» **What to do**
Begin with the opening line of the records and extract each line through the one holding "Users can customize"; pictures are not part of the copy.
------------
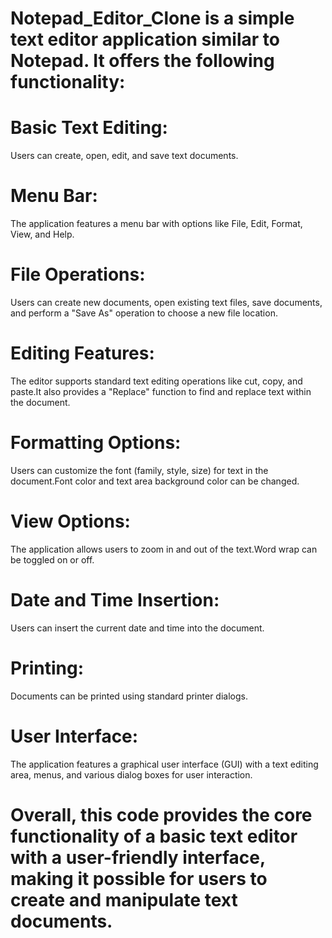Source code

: # Notepad_Editor_Clone is a simple text editor application similar to Notepad. It offers the following functionality:

# Basic Text Editing:
Users can create, open, edit, and save text documents.

# Menu Bar:
The application features a menu bar with options like File, Edit, Format, View, and Help.

# File Operations:
Users can create new documents, open existing text files, save documents, and perform a "Save As" operation to choose a new file location.

# Editing Features:
The editor supports standard text editing operations like cut, copy, and paste.It also provides a "Replace" function to find and replace text within the document.

# Formatting Options:
Users can customize the font (family, style, size) for text in the document.Font color and text area background color can be changed.

# View Options:
The application allows users to zoom in and out of the text.Word wrap can be toggled on or off.

# Date and Time Insertion:
Users can insert the current date and time into the document.

# Printing:
Documents can be printed using standard printer dialogs.

# User Interface:
The application features a graphical user interface (GUI) with a text editing area, menus, and various dialog boxes for user interaction.

# Overall, this code provides the core functionality of a basic text editor with a user-friendly interface, making it possible for users to create and manipulate text documents.





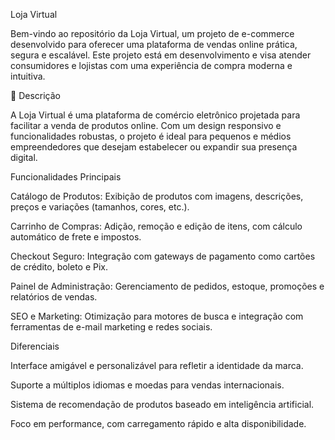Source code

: Loja Virtual

Bem-vindo ao repositório da Loja Virtual, um projeto de e-commerce desenvolvido para oferecer uma plataforma de vendas online prática, segura e escalável. Este projeto está em desenvolvimento e visa atender consumidores e lojistas com uma experiência de compra moderna e intuitiva.

📖 Descrição

A Loja Virtual é uma plataforma de comércio eletrônico projetada para facilitar a venda de produtos online. Com um design responsivo e funcionalidades robustas, o projeto é ideal para pequenos e médios empreendedores que desejam estabelecer ou expandir sua presença digital.

Funcionalidades Principais





Catálogo de Produtos: Exibição de produtos com imagens, descrições, preços e variações (tamanhos, cores, etc.).



Carrinho de Compras: Adição, remoção e edição de itens, com cálculo automático de frete e impostos.



Checkout Seguro: Integração com gateways de pagamento como cartões de crédito, boleto e Pix.



Painel de Administração: Gerenciamento de pedidos, estoque, promoções e relatórios de vendas.



SEO e Marketing: Otimização para motores de busca e integração com ferramentas de e-mail marketing e redes sociais.

Diferenciais





Interface amigável e personalizável para refletir a identidade da marca.



Suporte a múltiplos idiomas e moedas para vendas internacionais.



Sistema de recomendação de produtos baseado em inteligência artificial.



Foco em performance, com carregamento rápido e alta disponibilidade.
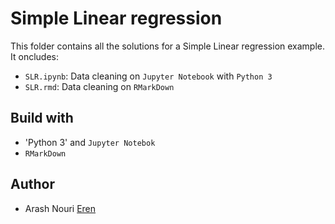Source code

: # Simple Linear regression 
This folder contains all the solutions for a Simple Linear regression example. It oncludes:
* `SLR.ipynb`: Data cleaning on `Jupyter Notebook` with `Python 3`
* `SLR.rmd`: Data cleaning on `RMarkDown`

## Build with

* 'Python 3' and `Jupyter Notebok`
* `RMarkDown`

## Author

* Arash Nouri [Eren](https://github.com/arasharn)
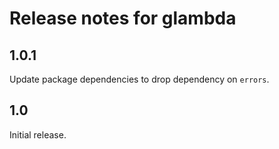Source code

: Release notes for glambda
=========================

1.0.1
-----

Update package dependencies to drop dependency on `errors`.

1.0
---

Initial release.
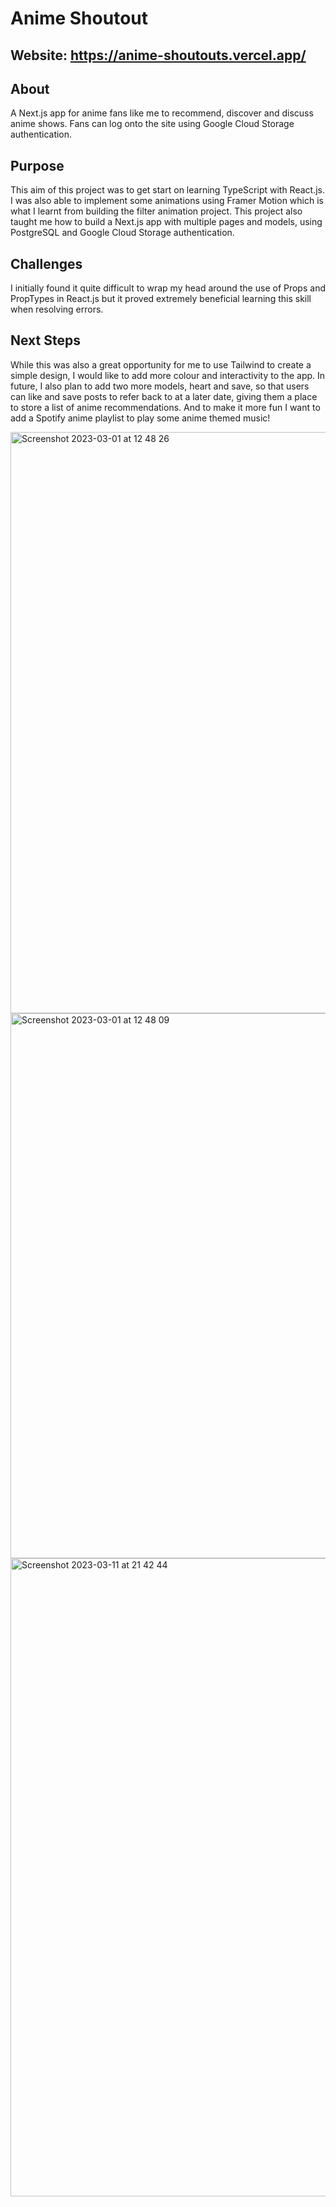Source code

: # Anime Shoutout

## Website: https://anime-shoutouts.vercel.app/

## About
A Next.js app for anime fans like me to recommend, discover and discuss anime shows. Fans can log onto the site using Google Cloud Storage authentication.

## Purpose
This aim of this project was to get start on learning TypeScript with React.js. I was also able to implement some animations using Framer Motion which is what I learnt from building the filter animation project. This project also taught me how to build a Next.js app with multiple pages and models, using PostgreSQL and Google Cloud Storage authentication. 

## Challenges
I initially found it quite difficult to wrap my head around the use of Props and PropTypes in React.js but it proved extremely beneficial learning this skill when resolving errors.

## Next Steps
While this was also a great opportunity for me to use Tailwind to create a simple design, I would like to add more colour and interactivity to the app. In future, I also plan to add two more models, heart and save, so that users can like and save posts to refer back to at a later date, giving them a place to store a list of anime recommendations. And to make it more fun I want to add a Spotify anime playlist to play some anime themed music!

<img width="930" alt="Screenshot 2023-03-01 at 12 48 26" src="https://user-images.githubusercontent.com/114405652/224510356-6d50b4ea-0b9e-48f1-87d7-8d68dda138a3.png">

<img width="872" alt="Screenshot 2023-03-01 at 12 48 09" src="https://user-images.githubusercontent.com/114405652/224510366-301824e9-cc2c-4f72-b080-ea48d9355806.png">

<img width="1021" alt="Screenshot 2023-03-11 at 21 42 44" src="https://user-images.githubusercontent.com/114405652/224512737-be688dfa-ed7b-4263-bdf5-7cdcd36d6b70.png">
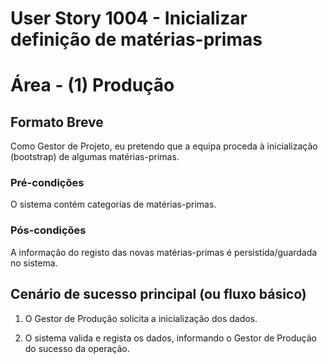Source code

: # User Story 1004 - Inicializar definição de matérias-primas 



# Área - (1) Produção



## Formato Breve 

Como Gestor de Projeto, eu pretendo que a equipa proceda à inicialização (bootstrap) de algumas matérias-primas. 

### Pré-condições 

O sistema contém categorias de matérias-primas.

### Pós-condições 

A informação do registo das novas matérias-primas é persistida/guardada no sistema. 

## Cenário de sucesso principal (ou fluxo básico) 

1. O Gestor de Produção solicita a inicialização dos dados.

4. O sistema valida e regista os dados, informando o Gestor de Produção do sucesso da operação.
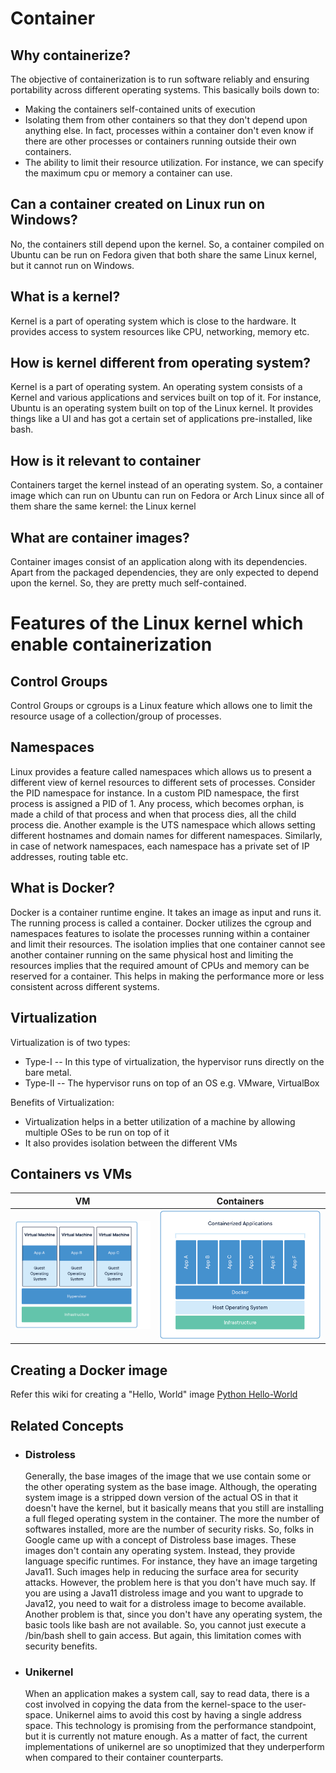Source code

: # Container

## Why containerize?

The objective of containerization is to run software reliably and ensuring portability across different operating systems. This basically boils down to:
 * Making the containers self-contained units of execution
 * Isolating them from other containers so that they don't depend upon anything else. In fact, processes within a container don't even know if there are other processes or containers running outside their own containers.
 *  The ability to limit their resource utilization. For instance, we can specify the maximum cpu or memory a container can use.

## Can a container created on Linux run on Windows?

No, the containers still depend upon the kernel. So, a container compiled on Ubuntu can be run on Fedora given that both share the same Linux kernel, but it cannot run on Windows.

## What is a kernel?

Kernel is a part of operating system which is close to the hardware. It provides access to system resources like CPU, networking, memory etc.

## How is kernel different from operating system?

Kernel is a part of operating system. An operating system consists of a Kernel and various applications and services built on top of it. For instance, Ubuntu is an operating system built on top of the Linux kernel. It provides things like a UI and has got a certain set of applications pre-installed, like bash.

## How is it relevant to container

Containers target the kernel instead of an operating system. So, a container image which can run on Ubuntu can run on Fedora or Arch Linux since all of them share the same kernel: the Linux kernel

## What are container images?

Container images consist of an application along with its dependencies. Apart from the packaged dependencies, they are only expected to depend upon the kernel. So, they are pretty much self-contained.

# Features of the Linux kernel which enable containerization

## Control Groups

Control Groups or cgroups is a Linux feature which allows one to limit the resource usage of a collection/group of processes.

## Namespaces

Linux provides a feature called namespaces which allows us to present a different view of kernel resources to different sets of processes. Consider the PID namespace for instance. In a custom PID namespace, the first process is assigned a PID of 1. Any process, which becomes orphan, is made a child of that process and when that process dies, all the child process die.
Another example is the UTS namespace which allows setting different hostnames and domain names for different namespaces.
Similarly, in case of network namespaces, each namespace has a private set of IP addresses, routing table etc.

## What is Docker?

Docker is a container runtime engine. It takes an image as input and runs it. The running process is called a container. Docker utilizes the cgroup and namespaces features to isolate the processes running within a container and limit their resources. The isolation implies that one container cannot see another container running on the same physical host and limiting the resources implies that the required amount of CPUs and memory can be reserved for a container. This helps in making the performance more or less consistent across different systems.


## Virtualization

Virtualization is of two types:
 * Type-I -- In this type of virtualization, the hypervisor runs directly on the bare metal.
 * Type-II -- The hypervisor runs on top of an OS e.g. VMware, VirtualBox

Benefits of Virtualization:
  * Virtualization helps in a better utilization of a machine by allowing multiple OSes to be run on top of it
  * It also provides isolation between the different VMs

## Containers vs VMs

| VM | Containers |
| --- | --- |
|![VM](https://github.com/kislaykishore/microservices/blob/master/images/vms.png)|![Containers](https://github.com/kislaykishore/microservices/blob/master/images/containers.png)|

## Creating a Docker image

Refer this wiki for creating a "Hello, World" image [Python Hello-World](../examples/hello-world-python/README.md)

## Related Concepts

  * ### Distroless  
    Generally, the base images of the image that we use contain some or the other operating system as the base image. Although, the operating system image is a stripped down version of the actual OS in that it doesn't have the kernel, but it basically means that you still are installing a full fleged operating system in the container. The more the number of softwares installed, more are the number of security risks. So, folks in Google came up with a concept of Distroless base images. These images don't contain any operating system. Instead, they provide language specific runtimes. For instance, they have an image targeting Java11. Such images help in reducing the surface area for security attacks. However, the problem here is that you don't have much say. If you are using a Java11 distroless image and you want to upgrade to Java12, you need to wait for a distroless image to become available. Another problem is that, since you don't have any operating system, the basic tools like bash are not available. So, you cannot just execute a /bin/bash shell to gain access. But again, this limitation comes with security benefits.
  * ### Unikernel
    When an application makes a system call, say to read data, there is a cost involved in copying the data from the kernel-space to the user-space. Unikernel aims to avoid this cost by having a single address space. This technology is promising from the performance standpoint, but it is currently not mature enough. As a matter of fact, the current implementations of unikernel are so unoptimized that they underperform when compared to their container counterparts.
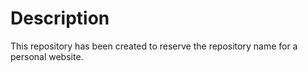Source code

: # Description

This repository has been created to reserve the repository name for a personal website.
------------
» **Solution to the exercise**
Source code

: # Notepad_Editor_Clone is a simple text editor application similar to Notepad. It offers the following functionality:

# Basic Text Editing:
Users can create, open, edit, and save text documents.

# Menu Bar:
The application features a menu bar with options like File, Edit, Format, View, and Help.

# File Operations:
Users can create new documents, open existing text files, save documents, and perform a "Save As" operation to choose a new file location.

# Editing Features:
The editor supports standard text editing operations like cut, copy, and paste.It also provides a "Replace" function to find and replace text within the document.

# Formatting Options:
Users can customize the font (family, style, size) for text in the document.Font color and text area background color can be changed.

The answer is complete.